Grain-fed, grass-fed, marbled, prime cuts, secondary cuts — steak is an expensive commodity, and there are so many options available in butcher shops and supermarkets that it can be hard to know where to start. Nothing beats a succulent steak cooked to perfection. However, there are a few factors to take into consideration when cooking a steak; the cut, the way it’s treated and the heat source all help to determine the juiciness in the end.
The Cuts — Prime and Secondary
A prime cut comes from areas of the cow that do little work. Porterhouse and Scotch fillet steaks, for example, come from areas protected by the ribcage. Consequently, they are more tender and more expensive.

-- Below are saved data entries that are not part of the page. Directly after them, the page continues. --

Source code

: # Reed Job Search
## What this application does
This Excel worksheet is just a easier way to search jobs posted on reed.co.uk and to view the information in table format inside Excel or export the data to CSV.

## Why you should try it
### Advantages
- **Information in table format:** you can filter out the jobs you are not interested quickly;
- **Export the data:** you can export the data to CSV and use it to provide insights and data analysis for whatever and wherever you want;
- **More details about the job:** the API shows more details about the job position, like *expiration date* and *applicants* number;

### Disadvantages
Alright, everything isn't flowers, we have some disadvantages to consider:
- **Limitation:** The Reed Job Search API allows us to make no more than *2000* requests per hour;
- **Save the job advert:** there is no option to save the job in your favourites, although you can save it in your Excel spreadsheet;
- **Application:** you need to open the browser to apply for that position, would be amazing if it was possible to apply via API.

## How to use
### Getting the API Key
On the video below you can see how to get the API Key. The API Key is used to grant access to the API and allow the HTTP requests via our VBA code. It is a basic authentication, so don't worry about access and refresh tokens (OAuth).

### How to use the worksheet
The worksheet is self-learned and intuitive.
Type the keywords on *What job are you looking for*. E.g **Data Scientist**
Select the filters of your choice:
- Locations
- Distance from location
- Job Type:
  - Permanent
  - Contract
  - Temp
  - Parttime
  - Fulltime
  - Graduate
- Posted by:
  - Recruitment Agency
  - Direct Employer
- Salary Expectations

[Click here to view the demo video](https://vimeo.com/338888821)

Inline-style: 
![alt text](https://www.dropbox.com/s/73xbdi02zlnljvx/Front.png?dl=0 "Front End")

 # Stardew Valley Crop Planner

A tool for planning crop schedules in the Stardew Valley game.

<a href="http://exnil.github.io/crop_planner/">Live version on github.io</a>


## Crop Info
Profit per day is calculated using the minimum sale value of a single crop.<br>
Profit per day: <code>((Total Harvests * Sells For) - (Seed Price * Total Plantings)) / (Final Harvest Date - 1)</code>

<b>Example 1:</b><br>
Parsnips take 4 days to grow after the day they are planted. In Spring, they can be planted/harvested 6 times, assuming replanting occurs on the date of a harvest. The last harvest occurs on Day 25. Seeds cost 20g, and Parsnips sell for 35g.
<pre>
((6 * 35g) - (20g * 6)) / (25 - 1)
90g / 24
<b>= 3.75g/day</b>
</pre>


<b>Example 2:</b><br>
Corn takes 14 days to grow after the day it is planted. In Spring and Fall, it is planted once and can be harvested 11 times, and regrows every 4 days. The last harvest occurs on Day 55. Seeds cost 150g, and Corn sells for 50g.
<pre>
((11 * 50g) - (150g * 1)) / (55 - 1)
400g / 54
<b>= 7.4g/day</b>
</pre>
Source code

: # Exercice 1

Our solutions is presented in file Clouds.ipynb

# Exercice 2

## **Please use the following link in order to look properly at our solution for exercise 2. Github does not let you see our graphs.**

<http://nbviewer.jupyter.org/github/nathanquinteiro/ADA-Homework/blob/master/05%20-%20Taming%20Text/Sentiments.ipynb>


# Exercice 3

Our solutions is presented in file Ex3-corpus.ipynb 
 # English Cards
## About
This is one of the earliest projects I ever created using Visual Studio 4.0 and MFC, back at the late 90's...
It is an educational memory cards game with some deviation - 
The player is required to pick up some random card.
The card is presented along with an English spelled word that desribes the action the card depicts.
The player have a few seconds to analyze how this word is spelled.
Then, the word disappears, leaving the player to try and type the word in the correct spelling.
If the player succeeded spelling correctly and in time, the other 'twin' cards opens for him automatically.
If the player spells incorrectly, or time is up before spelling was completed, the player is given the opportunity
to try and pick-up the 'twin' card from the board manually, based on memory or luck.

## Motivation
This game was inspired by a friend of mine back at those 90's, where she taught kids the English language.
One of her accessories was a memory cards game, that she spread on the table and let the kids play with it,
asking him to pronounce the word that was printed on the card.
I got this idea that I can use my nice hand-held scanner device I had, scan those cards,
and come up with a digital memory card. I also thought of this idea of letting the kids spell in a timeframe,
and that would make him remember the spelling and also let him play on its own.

A secondary cut is from areas of the cow that have worked harder. Round steak, also known as barbecue steak, comes from around the hind legs and is a less expensive cut. Oyster-blade is also considered steak, but needs long, slow cooking to achieve tenderness.
Grass or Grain
Grass-fed cattle has yellower fat with redder meat; it is slightly chewier than grain fed, but with a more natural beef taste. Grain-fed beef has a creamier flavor and is more textural and tender, with darker coloring. The fat is whiter than that of grass-fed cattle. Most chefs prefer grain-fed beef for the ultimate creaminess in the mouth, but if it’s a natural beefy taste you’re after, grass-fed is the way to go.
To Age or Not to Age
Dry-aged meat has been hung, out of plastic, for about 60 to 90 days. Tender and complex of flavor, the flesh is also darker in color. A dry-aged piece of steak doesn’t have much moisture content, so cook it quickly and eat it on the medium rare side to keep it juicy.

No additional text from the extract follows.